324 Minutes
HBO's spooky hit posts big Nielsen numbers
HBO's new horror prequel IT: Welcome to Derry has arrived with a measurable thump. According to Nielsen data reported by The Hollywood Reporter, the series pulled in roughly 620 million minutes of viewing on television sets in the United States during the week of October 27 to November 2 — the show’s first full week on air. That makes it the best weekly performance by an HBO or HBO Max original in roughly five months, and a strong sign that appetite for prestige streaming horror remains high.
The 620 million minutes figure covers full-week viewing of episode one (released October 26) plus the initial hours of episode two (released the night of November 2). In the adapted-series category — which bundles HBO’s various adaptations across HBO and HBO Max — IT: Welcome to Derry landed seventh, and it ranked twelfth on Nielsen’s overall weekly list. That places it ahead of many new series debuts and marks HBO’s most notable original-series lift since late May, when The Last of Us season two opened at about 691 million minutes.
How it stacks up against the week’s top shows
Even with a strong debut, the new Pennywise-adjacent show wasn’t the top title of the week. The comedy-drama Nobody Wants This led all streaming content with 919 million minutes. Netflix’s The Witcher returned with season four and a new lead, Liam Hemsworth, earning 837 million minutes — a solid slot at number two, though that figure represents a 36% drop from the season three premiere’s 1.31 billion-minute opening in 2023. The Diplomat, which had previously been number one, slipped to fifth with 742 million minutes.
On the film side, Kathryn Bigelow’s A House of Dynamite dominated the TV-only numbers, topping the movie rankings for a second straight week with 825 million minutes. Meanwhile, The Perfect Neighbor experienced a steep fall — down about 77% to 236 million minutes. It’s important to note Nielsen’s methodology: these minutes count only viewership on television sets and reflect U.S. audiences; computer, tablet, and mobile viewing are excluded.

Context: nostalgia, adaptations, and casting shifts
IT: Welcome to Derry benefits from two powerful currents in contemporary streaming: nostalgia-driven franchises and cinematic TV production values. Studios keep investing in prequels and universe-building because those properties already carry built-in audiences and social-media buzz. Similarly, casting changes and star turnovers — like The Witcher’s switch to Liam Hemsworth — generate headlines that translate into sampling by curious viewers.

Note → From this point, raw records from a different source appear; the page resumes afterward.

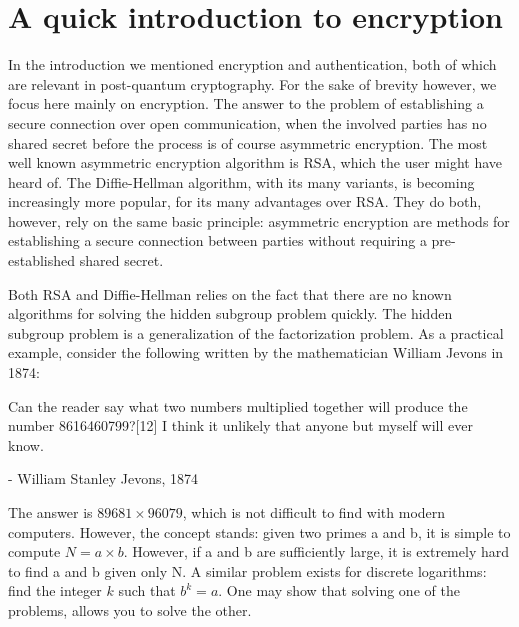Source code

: \documentclass[conference]{IEEEtran}
\begin{document}
\section{A quick introduction to encryption}
In the introduction we mentioned encryption and authentication, both of which are relevant in post-quantum cryptography.
For the sake of brevity however, we focus here mainly on encryption.
The answer to the problem of establishing a secure connection over open communication, when the involved parties has no shared secret before the process is of course asymmetric encryption.
The most well known asymmetric encryption algorithm is RSA, which the user might have heard of.
The Diffie-Hellman algorithm, with its many variants, is becoming increasingly more popular, for its many advantages over RSA.
They do both, however, rely on the same basic principle: asymmetric encryption are methods for establishing a secure connection between parties without requiring a pre-established shared secret.

Both RSA and Diffie-Hellman relies on the fact that there are no known algorithms for solving the hidden subgroup problem quickly.
The hidden subgroup problem is a generalization of the factorization problem.
As a practical example, consider the following written by the mathematician William Jevons in 1874:
\begin{quoting}
Can the reader say what two numbers multiplied together will produce the number 8616460799?[12] I think it unlikely that anyone but myself will ever know.
 
- William Stanley Jevons, 1874
\end{quoting}
The answer is $89681 \times 96079$, which is not difficult to find with modern computers.
However, the concept stands: given two primes a and b, it is simple to compute $N = a \times b$.
However, if a and b are sufficiently large, it is extremely hard to find a and b given only N.
A similar problem exists for discrete logarithms: find the integer $k$ such that $b^k = a$.
One may show that solving one of the problems, allows you to solve the other.
\end{document}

Critically, prequels walk a tightrope: they must satisfy long-time fans while offering fresh stories. Early audience response to Welcome to Derry has skewed enthusiastic on social platforms, where viewers praise the production design and reimagined scares, even as critics debate whether a prequel can match the thematic punch of Stephen King’s original novel and the 2017–2019 film duology.
"IT: Welcome to Derry taps into a familiar horror engine — nostalgia plus myth-building — and the early numbers reflect that formula working on a big scale," says film critic Anna Kovacs. "Whether the series sustains this momentum will depend on whether it deepens the lore rather than just rehashing familiar scares."
Fans and industry watchers will be watching the retention curve: did viewers sample episode one out of curiosity, or will they stick through multiple episodes? Nielsen’s TV-only snapshot gives a clear signal of mainstream living-room interest, but full streaming impact likely extends beyond the TV set into mobile and on-demand viewing patterns.
If IT: Welcome to Derry continues to deliver strong weekly minutes, it will reinforce HBO's strategy of treating streaming as a home for cinematic, franchise-ready series. For genre fans, it’s an early reminder that the haunted streets of Derry still have plenty of stories to tell.